Guerra han presentado una interpelación parlamentaria en la que se solicita que el presidente del

Gobierno informe de las circunstancias de la dimisión de Castedo y se argumenta que esto supone una

violación del Estatuto de RTVE.

Victoria LAFORA

Madrid— «Se ha coaccionado y presionado a Fernando Castedo para que presente la carta de dimisión y

esto es un acto delictivo, es un acto vergonzoso del Gobierno y del propio Calvo-Sotelo, que no sólo no

cree en las leyes sino que no las quiere cumplir», manifestó ayer el vicesecretario general del PSOE,

Alfonso Guerra.

Guerra celebró una rueda de prensa tras su reunión con los miembros socialistas del Consejo de

Administración de RTVE, en el que se elaboró un comunicado sobre el cese de Fernando Castedo como

director general del ente público. «Esperamos —añadió— que los profesionales» de RTVE sepan

responder a este acto vandálico de Calvo-Sotelo.»

Alfonso Guerra, que empleó todos los epítetos para calificar la actuación del Gobierno y de su presidente,

aseguró que «la noticia estaba ya anticipada a 36 millones de españoles por el acoso y derribo que Calvo-

Sotelo lleva haciendo durante diez meses con el director general de RTVE. Nos parece una actitud de

ilegalidad del Gobierno que Calvo-Sotelo haya obligado a dimitir a Fernando Castedo porque éste no

haya querido seguir las consignas directas».

Fracaso

Guerra, considerando esta situación, vio como lógico que Calvo-Sotelo «quiera quitarse de enmedio a

Fernando Castedo porque con una televisión neutral no ganarían». El posible candidato a la dirección de

RTVE tampoco mereció mejores juicios del vicesecretario del PSOE, de quien dijo: «A Robles Piquer le

proponen porque es incómodo a Pérez-Llorca, pero este señor le es incómodo a casi todo el mundo. Es

cuñado de Fraga y ya se está haciendo la gran derecha hasta en la cama.»

Alfonso Guerra anunció también las acciones que emprenderá su partido en torno al cese de Castedo y

que serán «una interpelación al presidente del Gobierno en el Congreso de los Diputados, firmada por

Felipe González; para exigir responsabilidades por este acto ilegal del Gobierno, y estamos estudiando las

posibilidades de presentar un recurso de amparo al Tribunal Constitucional».

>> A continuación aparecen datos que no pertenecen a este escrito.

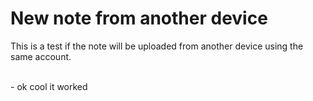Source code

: # New note from another device

This is a test if the note will be uploaded from another device using the same account.<div><br></div><div>- ok cool it worked</div>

Guerra relató la existencia de un documento firmado por UCD y PSOE en el que se precisaba que para

cesar al director de RTVE era preciso un acuerdo entre las dos fuerzas políticas.

«He llamado por teléfono esta misma mañana a Landelino Lavilla, que es quien tiene el documento para

que me lo envíe, en el momento en que lo tengamos lo daremos a la opinión pública.»

La moción presentada por los socialistas, redactada en términos muy duros, fue aclamada por el :Pleno

del Congreso nada más ser leída por el presidente de la Mesa Manuel Marín.

En la misma se califica de «brutal decisión» el cese de Castedo y se asegura que «UCD, su Gobierno y su

presidente ni han creído ni querido, ahora ni nunca, una televisión pública, pluralista, objetiva, veraz

independiente y profesionalizada».

Según los socialistas, la «irresponsable decisión» pone en crisis una institución básica del Estado, y de

manifiesto, que el Gobierno «mediante este vergonzoso acto se pone al margen de toda legalidad, se

enajena la credibilidad y toda autoridad» ante el ciudadano.